▸ **Entries provided**

------------------------------------------------------------

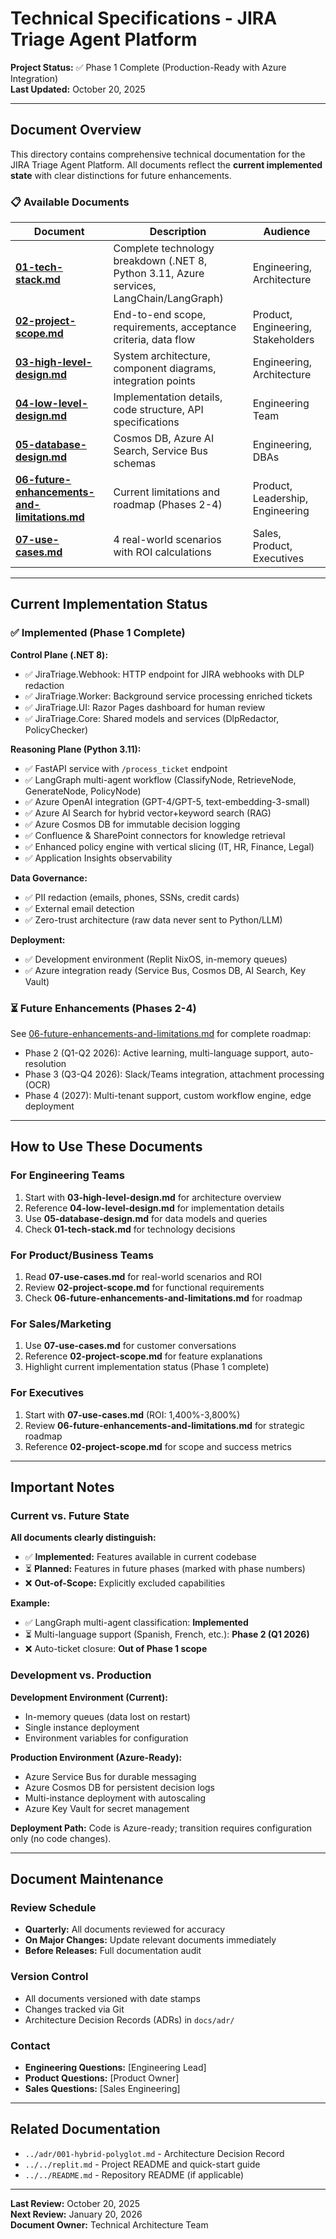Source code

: # Technical Specifications - JIRA Triage Agent Platform

**Project Status:** ✅ Phase 1 Complete (Production-Ready with Azure Integration)  
**Last Updated:** October 20, 2025

---

## Document Overview

This directory contains comprehensive technical documentation for the JIRA Triage Agent Platform. All documents reflect the **current implemented state** with clear distinctions for future enhancements.

### 📋 Available Documents

| Document | Description | Audience |
|----------|-------------|----------|
| **[01-tech-stack.md](01-tech-stack.md)** | Complete technology breakdown (.NET 8, Python 3.11, Azure services, LangChain/LangGraph) | Engineering, Architecture |
| **[02-project-scope.md](02-project-scope.md)** | End-to-end scope, requirements, acceptance criteria, data flow | Product, Engineering, Stakeholders |
| **[03-high-level-design.md](03-high-level-design.md)** | System architecture, component diagrams, integration points | Engineering, Architecture |
| **[04-low-level-design.md](04-low-level-design.md)** | Implementation details, code structure, API specifications | Engineering Team |
| **[05-database-design.md](05-database-design.md)** | Cosmos DB, Azure AI Search, Service Bus schemas | Engineering, DBAs |
| **[06-future-enhancements-and-limitations.md](06-future-enhancements-and-limitations.md)** | Current limitations and roadmap (Phases 2-4) | Product, Leadership, Engineering |
| **[07-use-cases.md](07-use-cases.md)** | 4 real-world scenarios with ROI calculations | Sales, Product, Executives |

---

## Current Implementation Status

### ✅ Implemented (Phase 1 Complete)

**Control Plane (.NET 8):**
- ✅ JiraTriage.Webhook: HTTP endpoint for JIRA webhooks with DLP redaction
- ✅ JiraTriage.Worker: Background service processing enriched tickets
- ✅ JiraTriage.UI: Razor Pages dashboard for human review
- ✅ JiraTriage.Core: Shared models and services (DlpRedactor, PolicyChecker)

**Reasoning Plane (Python 3.11):**
- ✅ FastAPI service with `/process_ticket` endpoint
- ✅ LangGraph multi-agent workflow (ClassifyNode, RetrieveNode, GenerateNode, PolicyNode)
- ✅ Azure OpenAI integration (GPT-4/GPT-5, text-embedding-3-small)
- ✅ Azure AI Search for hybrid vector+keyword search (RAG)
- ✅ Azure Cosmos DB for immutable decision logging
- ✅ Confluence & SharePoint connectors for knowledge retrieval
- ✅ Enhanced policy engine with vertical slicing (IT, HR, Finance, Legal)
- ✅ Application Insights observability

**Data Governance:**
- ✅ PII redaction (emails, phones, SSNs, credit cards)
- ✅ External email detection
- ✅ Zero-trust architecture (raw data never sent to Python/LLM)

**Deployment:**
- ✅ Development environment (Replit NixOS, in-memory queues)
- ✅ Azure integration ready (Service Bus, Cosmos DB, AI Search, Key Vault)

### ⏳ Future Enhancements (Phases 2-4)

See [06-future-enhancements-and-limitations.md](06-future-enhancements-and-limitations.md) for complete roadmap:
- Phase 2 (Q1-Q2 2026): Active learning, multi-language support, auto-resolution
- Phase 3 (Q3-Q4 2026): Slack/Teams integration, attachment processing (OCR)
- Phase 4 (2027): Multi-tenant support, custom workflow engine, edge deployment

---

## How to Use These Documents

### For Engineering Teams
1. Start with **03-high-level-design.md** for architecture overview
2. Reference **04-low-level-design.md** for implementation details
3. Use **05-database-design.md** for data models and queries
4. Check **01-tech-stack.md** for technology decisions

### For Product/Business Teams
1. Read **07-use-cases.md** for real-world scenarios and ROI
2. Review **02-project-scope.md** for functional requirements
3. Check **06-future-enhancements-and-limitations.md** for roadmap

### For Sales/Marketing
1. Use **07-use-cases.md** for customer conversations
2. Reference **02-project-scope.md** for feature explanations
3. Highlight current implementation status (Phase 1 complete)

### For Executives
1. Start with **07-use-cases.md** (ROI: 1,400%-3,800%)
2. Review **06-future-enhancements-and-limitations.md** for strategic roadmap
3. Reference **02-project-scope.md** for scope and success metrics

---

## Important Notes

### Current vs. Future State

**All documents clearly distinguish:**
- ✅ **Implemented:** Features available in current codebase
- ⏳ **Planned:** Features in future phases (marked with phase numbers)
- ❌ **Out-of-Scope:** Explicitly excluded capabilities

**Example:**
- ✅ LangGraph multi-agent classification: **Implemented**
- ⏳ Multi-language support (Spanish, French, etc.): **Phase 2 (Q1 2026)**
- ❌ Auto-ticket closure: **Out of Phase 1 scope**

### Development vs. Production

**Development Environment (Current):**
- In-memory queues (data lost on restart)
- Single instance deployment
- Environment variables for configuration

**Production Environment (Azure-Ready):**
- Azure Service Bus for durable messaging
- Azure Cosmos DB for persistent decision logs
- Multi-instance deployment with autoscaling
- Azure Key Vault for secret management

**Deployment Path:** Code is Azure-ready; transition requires configuration only (no code changes).

---

## Document Maintenance

### Review Schedule
- **Quarterly:** All documents reviewed for accuracy
- **On Major Changes:** Update relevant documents immediately
- **Before Releases:** Full documentation audit

### Version Control
- All documents versioned with date stamps
- Changes tracked via Git
- Architecture Decision Records (ADRs) in `docs/adr/`

### Contact
- **Engineering Questions:** [Engineering Lead]
- **Product Questions:** [Product Owner]
- **Sales Questions:** [Sales Engineering]

---

## Related Documentation

- `../adr/001-hybrid-polyglot.md` - Architecture Decision Record
- `../../replit.md` - Project README and quick-start guide
- `../../README.md` - Repository README (if applicable)

---

**Last Review:** October 20, 2025  
**Next Review:** January 20, 2026  
**Document Owner:** Technical Architecture Team
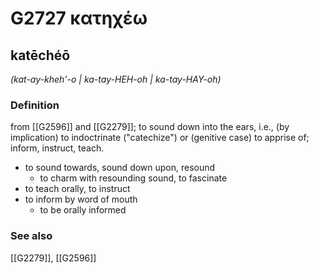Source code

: # G2727 κατηχέω

## katēchéō

_(kat-ay-kheh'-o | ka-tay-HEH-oh | ka-tay-HAY-oh)_

### Definition

from [[G2596]] and [[G2279]]; to sound down into the ears, i.e., (by implication) to indoctrinate ("catechize") or (genitive case) to apprise of; inform, instruct, teach.

- to sound towards, sound down upon, resound
  - to charm with resounding sound, to fascinate
- to teach orally, to instruct
- to inform by word of mouth
  - to be orally informed

### See also

[[G2279]], [[G2596]]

------------------------------------------------------------

In the records above, find the line containing "- ✅ Azure OpenAI" and output every line from the first through that one, exactly, omitting pictures.

Source code

: # Technical Specifications - JIRA Triage Agent Platform

**Project Status:** ✅ Phase 1 Complete (Production-Ready with Azure Integration)  
**Last Updated:** October 20, 2025

---

## Document Overview

This directory contains comprehensive technical documentation for the JIRA Triage Agent Platform. All documents reflect the **current implemented state** with clear distinctions for future enhancements.

### 📋 Available Documents

| Document | Description | Audience |
|----------|-------------|----------|
| **[01-tech-stack.md](01-tech-stack.md)** | Complete technology breakdown (.NET 8, Python 3.11, Azure services, LangChain/LangGraph) | Engineering, Architecture |
| **[02-project-scope.md](02-project-scope.md)** | End-to-end scope, requirements, acceptance criteria, data flow | Product, Engineering, Stakeholders |
| **[03-high-level-design.md](03-high-level-design.md)** | System architecture, component diagrams, integration points | Engineering, Architecture |
| **[04-low-level-design.md](04-low-level-design.md)** | Implementation details, code structure, API specifications | Engineering Team |
| **[05-database-design.md](05-database-design.md)** | Cosmos DB, Azure AI Search, Service Bus schemas | Engineering, DBAs |
| **[06-future-enhancements-and-limitations.md](06-future-enhancements-and-limitations.md)** | Current limitations and roadmap (Phases 2-4) | Product, Leadership, Engineering |
| **[07-use-cases.md](07-use-cases.md)** | 4 real-world scenarios with ROI calculations | Sales, Product, Executives |

---

## Current Implementation Status

### ✅ Implemented (Phase 1 Complete)

**Control Plane (.NET 8):**
- ✅ JiraTriage.Webhook: HTTP endpoint for JIRA webhooks with DLP redaction
- ✅ JiraTriage.Worker: Background service processing enriched tickets
- ✅ JiraTriage.UI: Razor Pages dashboard for human review
- ✅ JiraTriage.Core: Shared models and services (DlpRedactor, PolicyChecker)

**Reasoning Plane (Python 3.11):**
- ✅ FastAPI service with `/process_ticket` endpoint
- ✅ LangGraph multi-agent workflow (ClassifyNode, RetrieveNode, GenerateNode, PolicyNode)
- ✅ Azure OpenAI integration (GPT-4/GPT-5, text-embedding-3-small)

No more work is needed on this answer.